[Exercise objective]: Write out, word for word, the part of the listing below that opens with the line containing "installed somewhere already)_." and closes with the line containing "the lib/openal-soft folder", keeping both of those lines and adding no others.

[Data section]:
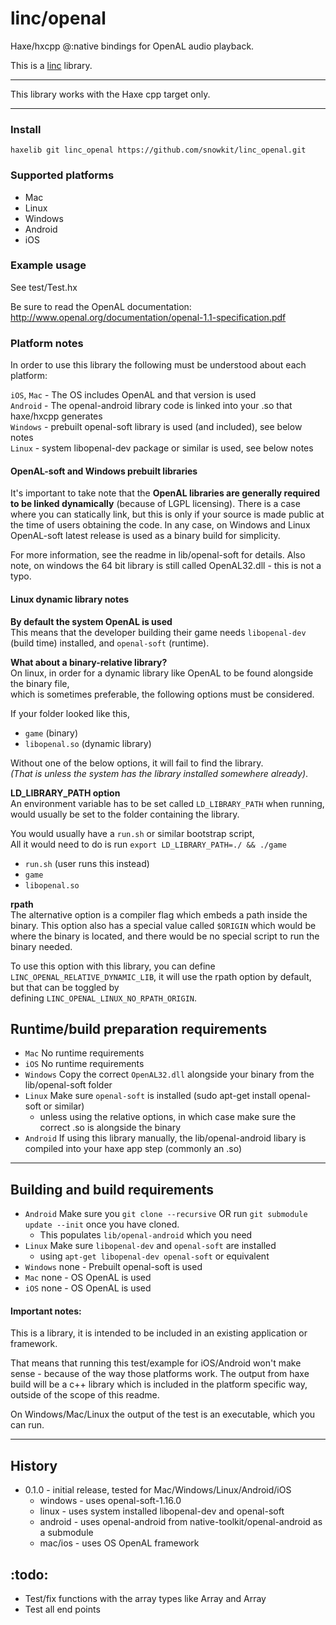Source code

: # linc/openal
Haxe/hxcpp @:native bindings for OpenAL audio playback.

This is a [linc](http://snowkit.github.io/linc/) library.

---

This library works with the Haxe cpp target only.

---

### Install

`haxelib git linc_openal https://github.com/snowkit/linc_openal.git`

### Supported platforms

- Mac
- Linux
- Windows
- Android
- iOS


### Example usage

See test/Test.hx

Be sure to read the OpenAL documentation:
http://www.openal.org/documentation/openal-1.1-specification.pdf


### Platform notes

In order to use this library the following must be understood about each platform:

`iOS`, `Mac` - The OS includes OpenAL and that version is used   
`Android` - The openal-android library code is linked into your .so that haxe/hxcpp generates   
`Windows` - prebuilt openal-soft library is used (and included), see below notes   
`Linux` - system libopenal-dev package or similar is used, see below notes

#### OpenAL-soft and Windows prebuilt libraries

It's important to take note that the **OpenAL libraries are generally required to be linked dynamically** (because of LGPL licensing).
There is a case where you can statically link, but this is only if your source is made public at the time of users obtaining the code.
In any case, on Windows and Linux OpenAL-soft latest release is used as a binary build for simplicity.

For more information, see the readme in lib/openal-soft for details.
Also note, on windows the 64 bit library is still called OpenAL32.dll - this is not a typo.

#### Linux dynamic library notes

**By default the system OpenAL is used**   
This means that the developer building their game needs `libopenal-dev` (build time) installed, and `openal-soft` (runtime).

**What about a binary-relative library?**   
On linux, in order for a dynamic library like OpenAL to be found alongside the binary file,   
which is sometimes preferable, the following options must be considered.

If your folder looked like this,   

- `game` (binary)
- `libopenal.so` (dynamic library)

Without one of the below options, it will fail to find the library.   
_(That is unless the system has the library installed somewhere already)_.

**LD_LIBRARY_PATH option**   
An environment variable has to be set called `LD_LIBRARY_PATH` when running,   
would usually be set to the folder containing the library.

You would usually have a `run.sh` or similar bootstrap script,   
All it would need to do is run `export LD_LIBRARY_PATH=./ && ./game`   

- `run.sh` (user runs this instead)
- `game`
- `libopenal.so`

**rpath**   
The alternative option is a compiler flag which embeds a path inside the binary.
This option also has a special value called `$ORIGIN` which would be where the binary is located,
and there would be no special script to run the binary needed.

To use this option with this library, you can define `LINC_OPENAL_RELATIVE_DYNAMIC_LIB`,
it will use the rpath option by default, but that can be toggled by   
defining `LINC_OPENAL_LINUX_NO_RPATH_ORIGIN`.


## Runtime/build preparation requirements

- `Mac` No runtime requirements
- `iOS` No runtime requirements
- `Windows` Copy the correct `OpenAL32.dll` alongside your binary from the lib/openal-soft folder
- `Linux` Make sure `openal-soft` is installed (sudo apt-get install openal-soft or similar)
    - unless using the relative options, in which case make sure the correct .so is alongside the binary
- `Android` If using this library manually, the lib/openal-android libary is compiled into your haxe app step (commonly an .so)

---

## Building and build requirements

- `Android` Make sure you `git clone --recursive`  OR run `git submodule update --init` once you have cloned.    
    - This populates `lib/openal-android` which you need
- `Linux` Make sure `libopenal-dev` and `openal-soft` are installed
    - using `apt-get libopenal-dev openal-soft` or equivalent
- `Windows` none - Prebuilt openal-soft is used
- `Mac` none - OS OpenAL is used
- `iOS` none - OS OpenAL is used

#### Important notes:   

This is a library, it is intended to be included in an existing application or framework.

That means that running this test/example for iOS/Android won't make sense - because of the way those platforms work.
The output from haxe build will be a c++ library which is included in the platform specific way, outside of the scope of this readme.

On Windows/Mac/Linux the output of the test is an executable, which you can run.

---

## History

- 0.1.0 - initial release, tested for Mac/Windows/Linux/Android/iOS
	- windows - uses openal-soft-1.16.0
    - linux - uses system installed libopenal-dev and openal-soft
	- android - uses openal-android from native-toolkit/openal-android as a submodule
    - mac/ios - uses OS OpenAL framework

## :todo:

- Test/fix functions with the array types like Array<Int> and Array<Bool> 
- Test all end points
...
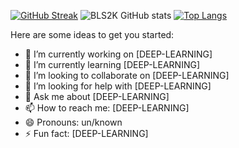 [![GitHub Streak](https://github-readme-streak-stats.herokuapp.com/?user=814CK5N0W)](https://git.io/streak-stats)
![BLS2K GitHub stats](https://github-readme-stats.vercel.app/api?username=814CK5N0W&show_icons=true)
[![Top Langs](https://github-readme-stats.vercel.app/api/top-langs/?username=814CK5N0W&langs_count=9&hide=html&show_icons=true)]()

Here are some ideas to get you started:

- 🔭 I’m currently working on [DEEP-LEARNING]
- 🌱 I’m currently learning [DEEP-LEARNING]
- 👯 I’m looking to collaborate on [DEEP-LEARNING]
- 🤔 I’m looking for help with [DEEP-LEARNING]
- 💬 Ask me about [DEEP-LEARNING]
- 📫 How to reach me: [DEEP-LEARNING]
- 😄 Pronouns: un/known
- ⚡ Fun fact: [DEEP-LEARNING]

[Response area]:
_(That is unless the system has the library installed somewhere already)_.

**LD_LIBRARY_PATH option**   
An environment variable has to be set called `LD_LIBRARY_PATH` when running,   
would usually be set to the folder containing the library.

You would usually have a `run.sh` or similar bootstrap script,   
All it would need to do is run `export LD_LIBRARY_PATH=./ && ./game`   

- `run.sh` (user runs this instead)
- `game`
- `libopenal.so`

**rpath**   
The alternative option is a compiler flag which embeds a path inside the binary.
This option also has a special value called `$ORIGIN` which would be where the binary is located,
and there would be no special script to run the binary needed.

To use this option with this library, you can define `LINC_OPENAL_RELATIVE_DYNAMIC_LIB`,
it will use the rpath option by default, but that can be toggled by   
defining `LINC_OPENAL_LINUX_NO_RPATH_ORIGIN`.


## Runtime/build preparation requirements

- `Mac` No runtime requirements
- `iOS` No runtime requirements
- `Windows` Copy the correct `OpenAL32.dll` alongside your binary from the lib/openal-soft folder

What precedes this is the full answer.